Research  Funded by University of Bahrain

Project name: Wireless Space Time MIMO technology for Broadband Communication systems "MIMO@UOB"

Starting date: 15 / 10 / 2009

Ending date: 1 / 7 /2011



Digital communications using multiple-input–multiple-output (MIMO) wireless link that uses multiple transmitter and receiver antennas, has recently emerged as one of the most significant technical breakthroughs in modern wireless communications with a chance of resolving the bottleneck of traffic capacity in future Internet-intensive wireless networks. This technique also solves the problem of the limited data rates achievable over wireless links because of the fading problems that improve the system performance. As shown in fig 1, MIMO systems gives high speed date rates compared to current technologies with single antennas, SISO.


In this project an overview of recent progress in the area of multiple-input–multiple-output (MIMO) wireless systems. After some background on the research leading to the discovery of the enormous potential of MIMO wireless links. The state of the art in MIMO channel modelling leading to a better understanding of actual MIMO gains will be presented. The different classes of techniques and algorithms proposed which attempt to realize the various benefits of MIMO including spatial multiplexing, space–time coding schemes and integration with OFDM will be numerically simulated.

Finally, the project addresses current questions regarding the integration of MIMO links in practical wireless systems and standards. A practical objective of this project will be to measure the channel and model the hot spot in EE department building within University of Bahrain campus with high speed LAN local area wireless network using the latest standard IEEE802.11-n that uses MIMO technology,  as shown in fig 2.




Fig. 1: Comparison between routers performance for single antenna versus MIMO technology

for home network applications


Fig. 2: Block diagram of a space-time coded MIMO-OFDM system, IEEE802.11n.
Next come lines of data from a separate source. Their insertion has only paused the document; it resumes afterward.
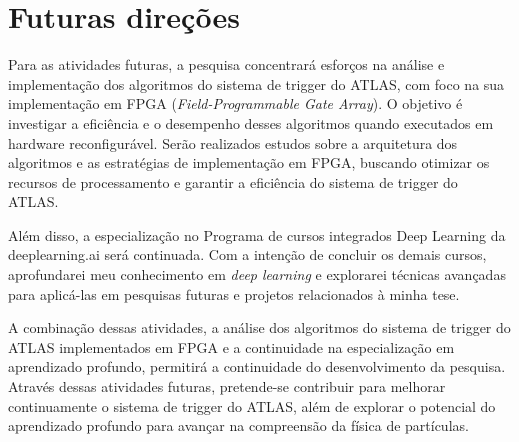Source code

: \section{Futuras direções}\label{cap:futuro}

Para as atividades futuras, a pesquisa concentrará esforços na análise e implementação dos algoritmos do sistema de trigger do ATLAS, com foco na sua implementação em FPGA (\textit{Field-Programmable Gate Array}). O objetivo é investigar a eficiência e o desempenho desses algoritmos quando executados em hardware reconfigurável. Serão realizados estudos sobre a arquitetura dos algoritmos e as estratégias de implementação em FPGA, buscando otimizar os recursos de processamento e garantir a eficiência do sistema de trigger do ATLAS.

Além disso, a especialização no Programa de cursos integrados Deep Learning da deeplearning.ai será continuada. Com a intenção de concluir os demais cursos, aprofundarei meu conhecimento em \textit{deep learning} e explorarei técnicas avançadas para aplicá-las em pesquisas futuras e projetos relacionados à minha tese.

A combinação dessas atividades, a análise dos algoritmos do sistema de trigger do ATLAS implementados em FPGA e a continuidade na especialização em aprendizado profundo, permitirá a continuidade do desenvolvimento da pesquisa. Através dessas atividades futuras, pretende-se contribuir para melhorar continuamente o sistema de trigger do ATLAS, além de explorar o potencial do aprendizado profundo para avançar na compreensão da física de partículas.














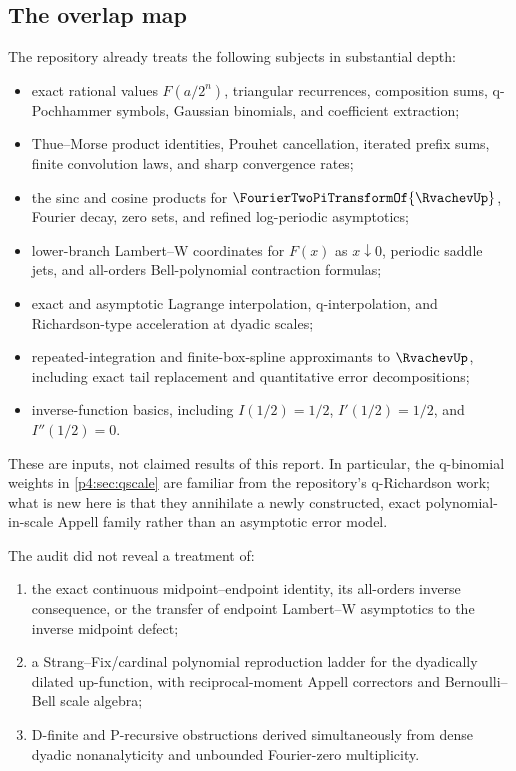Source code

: \documentclass[11pt]{article}
\numberwithin{equation}{section}
\theoremstyle{definition}
\theoremstyle{remark}
\begin{document}
\subsection{The overlap map}
The repository already treats the following subjects in substantial depth:
\begin{itemize}
\item exact rational values $F(a/2^n)$, triangular recurrences, composition sums, q-Pochhammer symbols, Gaussian binomials, and coefficient extraction;
\item Thue--Morse product identities, Prouhet cancellation, iterated prefix sums, finite convolution laws, and sharp convergence rates;
\item the sinc and cosine products for $\FourierTwoPiTransformOf{\RvachevUp}$, Fourier decay, zero sets, and refined log-periodic asymptotics;
\item lower-branch Lambert--W coordinates for $F(x)$ as $x\downarrow0$, periodic saddle jets, and all-orders Bell-polynomial contraction formulas;
\item exact and asymptotic Lagrange interpolation, q-interpolation, and Richardson-type acceleration at dyadic scales;
\item repeated-integration and finite-box-spline approximants to $\RvachevUp$, including exact tail replacement and quantitative error decompositions;
\item inverse-function basics, including $I(1/2)=1/2$, $I'(1/2)=1/2$, and $I''(1/2)=0$.
\end{itemize}
These are inputs, not claimed results of this report.  In particular, the q-binomial weights in \cref{p4:sec:qscale} are familiar from the repository's q-Richardson work; what is new here is that they annihilate a newly constructed, exact polynomial-in-scale Appell family rather than an asymptotic error model.

\begin{mainpointbox}[title=Three principal corpus gaps]
The audit did not reveal a treatment of:
\begin{enumerate}
\item the exact continuous midpoint--endpoint identity, its all-orders inverse consequence, or the transfer of endpoint Lambert--W asymptotics to the inverse midpoint defect;
\item a Strang--Fix/cardinal polynomial reproduction ladder for the dyadically dilated up-function, with reciprocal-moment Appell correctors and Bernoulli--Bell scale algebra;
\item D-finite and P-recursive obstructions derived simultaneously from dense dyadic nonanalyticity and unbounded Fourier-zero multiplicity.
\end{enumerate}
\end{mainpointbox}
\end{document}
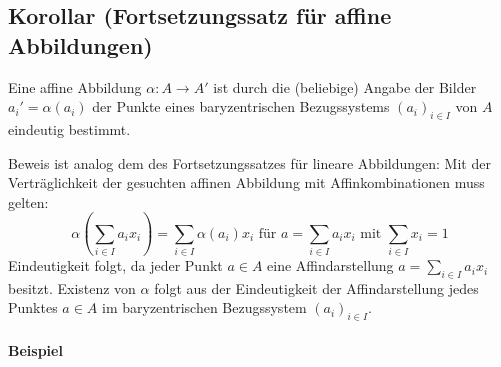  \subsection{Korollar (Fortsetzungssatz für affine Abbildungen)}
 	\begin{Korollar}
 		Eine affine Abbildung $ \alpha:A\to A' $ ist durch die (beliebige) Angabe der Bilder $ a_i' = \alpha(a_i) $ der Punkte eines baryzentrischen Bezugssystems $ (a_i)_{i\in I} $ von $ A $ eindeutig bestimmt.
 	\end{Korollar}
 	Beweis ist analog dem des Fortsetzungssatzes für lineare Abbildungen: Mit der Verträglichkeit der gesuchten affinen Abbildung mit Affinkombinationen muss gelten:
 	\[
 		\alpha\left(\sum_{i\in I}a_ix_i\right)=\sum_{i\in I}\alpha(a_i)x_i \text{ für } a =\sum_{i\in I}a_ix_i \text{ mit } \sum_{i\in I}x_i = 1
 	\]
 	Eindeutigkeit folgt, da jeder Punkt $ a\in A $ eine Affindarstellung $ a = \sum_{i\in I}a_ix_i $ besitzt. Existenz von $ \alpha $ folgt aus der Eindeutigkeit der Affindarstellung jedes Punktes $ a\in A $ im baryzentrischen Bezugssystem $ (a_i)_{i\in I} $.

 	\paragraph{Beispiel}

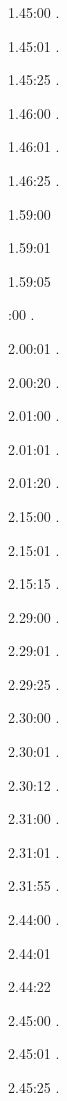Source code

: \documentclass[italian]{article}
\begin{document}
1.45:00   .

1.45:01   .

1.45:25   .

1.46:00   .

1.46:01   .

1.46:25   .

1.59:00   

1.59:01   

1.59:05   

:00  .

2.00:01   . 

2.00:20  .

2.01:00   . 

2.01:01  .

2.01:20   . 

2.15:00   . 

2.15:01   . 

2.15:15   . 

2.29:00   . 

2.29:01   . 

2.29:25   . 

2.30:00   .

2.30:01   .

2.30:12   .

2.31:00   .

2.31:01   .

2.31:55   .

2.44:00   .

2.44:01   

2.44:22   

2.45:00   .

2.45:01   .

2.45:25   .
\end{document}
Dr. Mohab Mangoud is the primarily investigator of the project, he is an associate professor at the Electrical and Electronics Engineering Department, University of Bahrain. He received his Ph.D. in 2001 from the University of Bradford in United Kingdom. His main area of expertise is on wireless communications and satellite systems. He has significant international collaborative experience on several research projects through US/European Union joint funding and funding through private telecommunications companies in United Kingdom. Dr. Mangoud has already conducted research on MIMO and recently co-advised a graduate student at the Master’s level. Last year 2 new papers were published in this topic and the project will be a continue for this research efforts.


[1] M. A. Mangoud, “Capacity Investigations of MIMO Systems in Correlated Rician Fading Channel Using Statistical Multi-Clustered Modelling”, Proceeding of the 8th International Conference of Intelligent Transport Systems (ITS), Thailand , October 2008.


[2] M. A. Mangoud, “Optimization of Antenna Geometry to Increase Channel Capacity for Indoor MIMO Systems” Proceeding of The International Conference on Intelligent Systems, Bahrain, December 2008.




The primary objective for this project, various features of MIMO technology that gives high-performance broadband wireless backhaul solution will be investigated.  The aim is to have a greater effective throughput, increased link availability and operating distances in both LOS and NLOS conditions for modern wireless communication systems. Thus the project will have the following objectives:


1.     Ergodic Capacity investigations and improved channel models for MIMO wireless technology and special attention will be given to IEEE802.11n standards. Statistical channel modelling for wireless MIMO systems [4] and comparing it with ray tracing channel modelling (using commercial software package. As a case study: channel will be modelled for a wireless local area network within the building of the University of Bahrain (realistic environment). 


2.     The impact of Antennas on MIMO systems performance will be studied in this project as an extension to the work started in [5] by Dr. Mangoud. Also, finding the array geometry that maximizes capacity over a variety of propagation channels and different symbol error rates. The optimizing channel capacity for indoor MIMO systems will be performed using GA and SWARM. This study will include the effects of: Element Radiation Pattern, Array Configuration, Element Polarization and Mutual Coupling


3.  Broadband MIMO System Simulation: Computer simulation is a very important tool for wireless communication systems R&D. the project will develop a standard 802.11n compatible simulation system to facilitate advanced 802.11n MIMO platform development. The system can be used to verify system algorithms and to evaluate the performance in a short time. MATLAB and Lab View have been chosen to be used to build this system and the simulation system has been well defined as stated in the specifications. Simulations MIMO-OFDM Systems using both programs. Also, Space-Time Block Coding will be included and compared with Layered architecture with a thorough performance analysis.


4.   MIMO Channel models in objective 1 will be validated against channel measurement. Indoor channel measurements for statistical models for test case of WLAN within UOB will be examined for different setups with various positions and orientations of the antenna arrays. The measured data and present results for path loss, power delay profiles, spatial correlation and temporal correlation will be analyze.




Phase  Title




  1. Literature survey, review and comparison of system performance of Space-Time wireless MIMO systems and current channel models and challenges to be addressed in details.



Nov 2009


Dec 2009




  1. Channel modeling and building the new MIMO model for IEEE802.11n.

(Ray tracing simulation if possible)


Jan 2010

April 2010


  1. Simulations STC-OFDM/MIMO Systems with layered architecture.

(Matlab, Labview, software).


May 2010

Dec 2010


  1. Performance evaluation of Multiple-Input Multiple-Output Wireless Communication Systems


Jan 2011

April 2011

  1. Writing report


May 2010

June 2011